-- Supplied records follows --
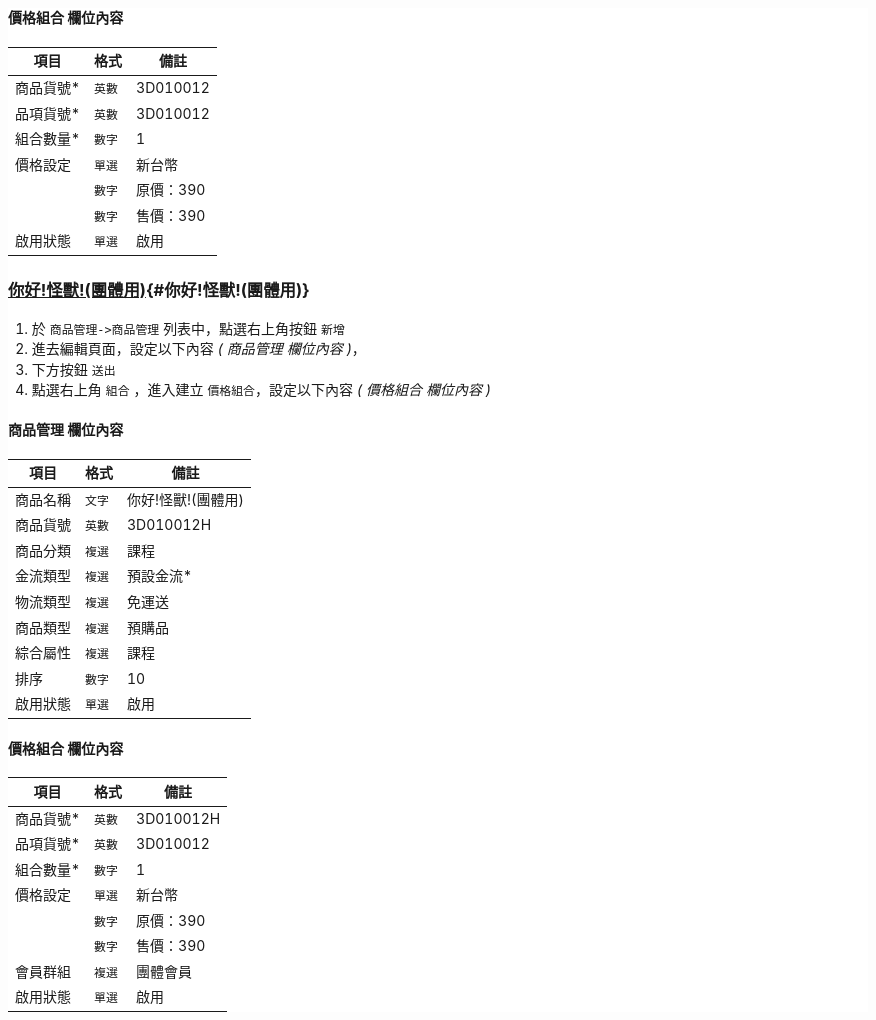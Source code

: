 
#### 價格組合 欄位內容

| 項目  | 格式 | 備註 |
|---|---|---|
|商品貨號*|`英數`|3D010012|
|品項貨號*|`英數`|3D010012|
|組合數量*|`數字`|1 |
|價格設定|`單選`|新台幣|
| |`數字`|原價：390|
| |`數字`|售價：390|
|啟用狀態|`單選`|啟用|

### [你好!怪獸!(團體用)](/guide/product-set#你好!怪獸!(團體用)){#你好!怪獸!(團體用)}


1. 於 `商品管理->商品管理` 列表中，點選右上角按鈕 `新增`
2. 進去編輯頁面，設定以下內容 _( 商品管理 欄位內容 )_，
3. 下方按鈕 `送出`
4. 點選右上角 `組合` ，進入建立 `價格組合`，設定以下內容 _(  價格組合 欄位內容 )_

#### 商品管理 欄位內容

| 項目  | 格式 | 備註 |
|---|---|---|
|商品名稱|`文字`|你好!怪獸!(團體用)|
|商品貨號|`英數`|3D010012H|
|商品分類|`複選`|課程|
|金流類型|`複選`|預設金流*|
|物流類型|`複選`|免運送|
|商品類型|`複選`|預購品|
|綜合屬性|`複選`|課程|
|排序|`數字`|10|
|啟用狀態|`單選`|啟用|


#### 價格組合 欄位內容

| 項目  | 格式 | 備註 |
|---|---|---|
|商品貨號*|`英數`|3D010012H|
|品項貨號*|`英數`|3D010012|
|組合數量*|`數字`|1 |
|價格設定|`單選`|新台幣|
| |`數字`|原價：390|
| |`數字`|售價：390|
|會員群組|`複選`|團體會員|
|啟用狀態|`單選`|啟用|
-- Supplied records concluded --
* [Instructions to follow]
Please print every record above exactly, but leave the pictures out.

* [Written response]
Source code

: 
#### 價格組合 欄位內容

| 項目  | 格式 | 備註 |
|---|---|---|
|商品貨號*|`英數`|3D010012|
|品項貨號*|`英數`|3D010012|
|組合數量*|`數字`|1 |
|價格設定|`單選`|新台幣|
| |`數字`|原價：390|
| |`數字`|售價：390|
|啟用狀態|`單選`|啟用|

### [你好!怪獸!(團體用)](/guide/product-set#你好!怪獸!(團體用)){#你好!怪獸!(團體用)}


1. 於 `商品管理->商品管理` 列表中，點選右上角按鈕 `新增`
2. 進去編輯頁面，設定以下內容 _( 商品管理 欄位內容 )_，
3. 下方按鈕 `送出`
4. 點選右上角 `組合` ，進入建立 `價格組合`，設定以下內容 _(  價格組合 欄位內容 )_

#### 商品管理 欄位內容

| 項目  | 格式 | 備註 |
|---|---|---|
|商品名稱|`文字`|你好!怪獸!(團體用)|
|商品貨號|`英數`|3D010012H|
|商品分類|`複選`|課程|
|金流類型|`複選`|預設金流*|
|物流類型|`複選`|免運送|
|商品類型|`複選`|預購品|
|綜合屬性|`複選`|課程|
|排序|`數字`|10|
|啟用狀態|`單選`|啟用|


#### 價格組合 欄位內容

| 項目  | 格式 | 備註 |
|---|---|---|
|商品貨號*|`英數`|3D010012H|
|品項貨號*|`英數`|3D010012|
|組合數量*|`數字`|1 |
|價格設定|`單選`|新台幣|
| |`數字`|原價：390|
| |`數字`|售價：390|
|會員群組|`複選`|團體會員|
|啟用狀態|`單選`|啟用|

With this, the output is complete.